▶ _Dataset entries_

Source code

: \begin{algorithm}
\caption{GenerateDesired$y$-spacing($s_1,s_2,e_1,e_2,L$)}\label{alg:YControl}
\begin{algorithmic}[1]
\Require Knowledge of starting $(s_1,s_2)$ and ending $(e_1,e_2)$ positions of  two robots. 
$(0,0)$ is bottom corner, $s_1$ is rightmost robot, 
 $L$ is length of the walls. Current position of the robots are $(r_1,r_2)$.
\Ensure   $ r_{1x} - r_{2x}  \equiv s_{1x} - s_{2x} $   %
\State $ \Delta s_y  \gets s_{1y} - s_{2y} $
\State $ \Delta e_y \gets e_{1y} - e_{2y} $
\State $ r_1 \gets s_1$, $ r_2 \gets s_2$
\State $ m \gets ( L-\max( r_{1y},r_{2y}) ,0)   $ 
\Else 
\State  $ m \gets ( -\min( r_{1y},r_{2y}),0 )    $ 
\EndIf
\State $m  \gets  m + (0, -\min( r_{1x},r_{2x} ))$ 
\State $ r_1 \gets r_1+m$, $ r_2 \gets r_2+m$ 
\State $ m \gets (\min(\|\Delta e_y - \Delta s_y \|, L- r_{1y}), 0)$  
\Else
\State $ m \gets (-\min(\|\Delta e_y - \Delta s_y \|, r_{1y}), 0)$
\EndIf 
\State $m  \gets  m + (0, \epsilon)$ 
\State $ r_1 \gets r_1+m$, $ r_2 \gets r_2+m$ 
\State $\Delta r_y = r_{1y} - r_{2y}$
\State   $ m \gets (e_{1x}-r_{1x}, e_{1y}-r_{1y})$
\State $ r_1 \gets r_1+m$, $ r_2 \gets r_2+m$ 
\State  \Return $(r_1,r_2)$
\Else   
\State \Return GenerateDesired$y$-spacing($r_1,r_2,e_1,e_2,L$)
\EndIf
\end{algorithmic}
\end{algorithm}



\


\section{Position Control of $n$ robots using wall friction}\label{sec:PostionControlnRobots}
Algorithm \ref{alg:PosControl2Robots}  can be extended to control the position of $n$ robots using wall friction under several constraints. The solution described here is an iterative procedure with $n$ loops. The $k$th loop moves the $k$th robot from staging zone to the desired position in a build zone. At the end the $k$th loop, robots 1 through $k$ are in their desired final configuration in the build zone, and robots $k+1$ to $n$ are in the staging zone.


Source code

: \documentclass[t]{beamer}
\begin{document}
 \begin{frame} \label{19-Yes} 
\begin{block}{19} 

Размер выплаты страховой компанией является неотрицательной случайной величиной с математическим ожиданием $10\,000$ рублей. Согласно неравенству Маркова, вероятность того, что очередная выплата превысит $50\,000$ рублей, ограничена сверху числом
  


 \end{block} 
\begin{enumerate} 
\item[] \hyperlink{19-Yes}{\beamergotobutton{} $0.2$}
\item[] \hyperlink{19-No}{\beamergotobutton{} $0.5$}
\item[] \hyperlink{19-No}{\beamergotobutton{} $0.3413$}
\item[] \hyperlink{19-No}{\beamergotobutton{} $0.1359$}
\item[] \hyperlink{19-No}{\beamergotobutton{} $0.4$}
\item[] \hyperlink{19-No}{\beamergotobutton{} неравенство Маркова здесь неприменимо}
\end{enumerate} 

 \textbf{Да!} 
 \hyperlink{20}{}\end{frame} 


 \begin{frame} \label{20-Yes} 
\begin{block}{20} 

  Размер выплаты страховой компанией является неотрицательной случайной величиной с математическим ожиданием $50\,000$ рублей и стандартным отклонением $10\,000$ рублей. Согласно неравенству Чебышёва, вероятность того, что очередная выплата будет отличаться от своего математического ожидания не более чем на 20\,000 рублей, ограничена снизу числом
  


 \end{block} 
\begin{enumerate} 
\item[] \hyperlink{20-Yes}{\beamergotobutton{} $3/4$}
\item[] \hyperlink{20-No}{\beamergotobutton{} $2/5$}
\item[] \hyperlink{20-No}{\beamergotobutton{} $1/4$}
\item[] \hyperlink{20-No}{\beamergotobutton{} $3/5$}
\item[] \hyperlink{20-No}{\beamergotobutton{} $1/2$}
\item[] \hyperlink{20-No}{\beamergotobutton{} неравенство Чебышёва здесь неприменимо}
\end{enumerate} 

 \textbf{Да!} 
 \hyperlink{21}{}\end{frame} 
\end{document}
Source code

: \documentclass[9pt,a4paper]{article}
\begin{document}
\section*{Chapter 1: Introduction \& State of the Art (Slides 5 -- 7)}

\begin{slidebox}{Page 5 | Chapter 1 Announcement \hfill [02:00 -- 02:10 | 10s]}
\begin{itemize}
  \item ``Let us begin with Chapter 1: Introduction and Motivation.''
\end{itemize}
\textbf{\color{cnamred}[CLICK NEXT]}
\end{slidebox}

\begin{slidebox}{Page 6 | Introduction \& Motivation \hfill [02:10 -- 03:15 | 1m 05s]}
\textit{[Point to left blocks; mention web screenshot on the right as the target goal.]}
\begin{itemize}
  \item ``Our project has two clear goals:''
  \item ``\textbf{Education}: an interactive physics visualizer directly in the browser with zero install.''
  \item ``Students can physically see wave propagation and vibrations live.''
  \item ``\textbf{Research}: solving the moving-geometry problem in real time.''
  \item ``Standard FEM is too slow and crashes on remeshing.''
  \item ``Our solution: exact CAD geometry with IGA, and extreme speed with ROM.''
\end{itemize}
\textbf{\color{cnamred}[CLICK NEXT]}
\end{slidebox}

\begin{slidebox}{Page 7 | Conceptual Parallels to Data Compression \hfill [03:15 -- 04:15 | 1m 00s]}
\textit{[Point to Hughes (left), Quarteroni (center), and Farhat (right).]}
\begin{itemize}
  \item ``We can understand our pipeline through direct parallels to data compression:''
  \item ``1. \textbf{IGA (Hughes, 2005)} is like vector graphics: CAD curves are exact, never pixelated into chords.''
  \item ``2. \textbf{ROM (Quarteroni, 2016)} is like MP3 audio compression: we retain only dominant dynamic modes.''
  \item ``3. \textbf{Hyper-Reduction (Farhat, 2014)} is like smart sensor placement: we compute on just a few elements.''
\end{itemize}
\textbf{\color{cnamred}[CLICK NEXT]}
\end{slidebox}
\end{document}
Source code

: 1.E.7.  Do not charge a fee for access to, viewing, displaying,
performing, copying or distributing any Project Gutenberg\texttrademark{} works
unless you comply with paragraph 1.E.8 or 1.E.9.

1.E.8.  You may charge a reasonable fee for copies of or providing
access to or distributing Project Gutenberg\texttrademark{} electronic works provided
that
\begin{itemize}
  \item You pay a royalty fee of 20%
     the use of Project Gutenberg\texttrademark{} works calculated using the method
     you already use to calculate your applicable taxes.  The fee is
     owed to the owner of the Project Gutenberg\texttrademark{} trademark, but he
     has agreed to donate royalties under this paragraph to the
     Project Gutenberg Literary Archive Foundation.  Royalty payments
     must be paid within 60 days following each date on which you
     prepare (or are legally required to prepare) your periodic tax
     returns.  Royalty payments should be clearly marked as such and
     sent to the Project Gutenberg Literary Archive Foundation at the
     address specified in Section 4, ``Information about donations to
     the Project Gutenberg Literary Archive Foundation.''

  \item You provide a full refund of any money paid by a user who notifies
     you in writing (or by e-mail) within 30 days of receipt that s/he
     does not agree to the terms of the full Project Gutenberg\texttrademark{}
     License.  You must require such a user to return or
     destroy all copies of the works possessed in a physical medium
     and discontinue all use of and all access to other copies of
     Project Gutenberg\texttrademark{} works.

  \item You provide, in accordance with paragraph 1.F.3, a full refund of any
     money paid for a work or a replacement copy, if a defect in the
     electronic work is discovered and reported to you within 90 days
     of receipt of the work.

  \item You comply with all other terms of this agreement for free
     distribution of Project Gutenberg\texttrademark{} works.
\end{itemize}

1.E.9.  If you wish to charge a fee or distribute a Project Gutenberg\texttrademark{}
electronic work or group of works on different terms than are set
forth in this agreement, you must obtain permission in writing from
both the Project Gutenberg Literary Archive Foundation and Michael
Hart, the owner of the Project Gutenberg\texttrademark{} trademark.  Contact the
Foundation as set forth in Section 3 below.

▶ _WHAT YOU SHOULD DO_
Could you find each line in the entries that contains the string "компанией" and copy it?

▶ _RESPONSE_
Размер выплаты страховой компанией является неотрицательной случайной величиной с математическим ожиданием $10\,000$ рублей. Согласно неравенству Маркова, вероятность того, что очередная выплата превысит $50\,000$ рублей, ограничена сверху числом
  Размер выплаты страховой компанией является неотрицательной случайной величиной с математическим ожиданием $50\,000$ рублей и стандартным отклонением $10\,000$ рублей. Согласно неравенству Чебышёва, вероятность того, что очередная выплата будет отличаться от своего математического ожидания не более чем на 20\,000 рублей, ограничена снизу числом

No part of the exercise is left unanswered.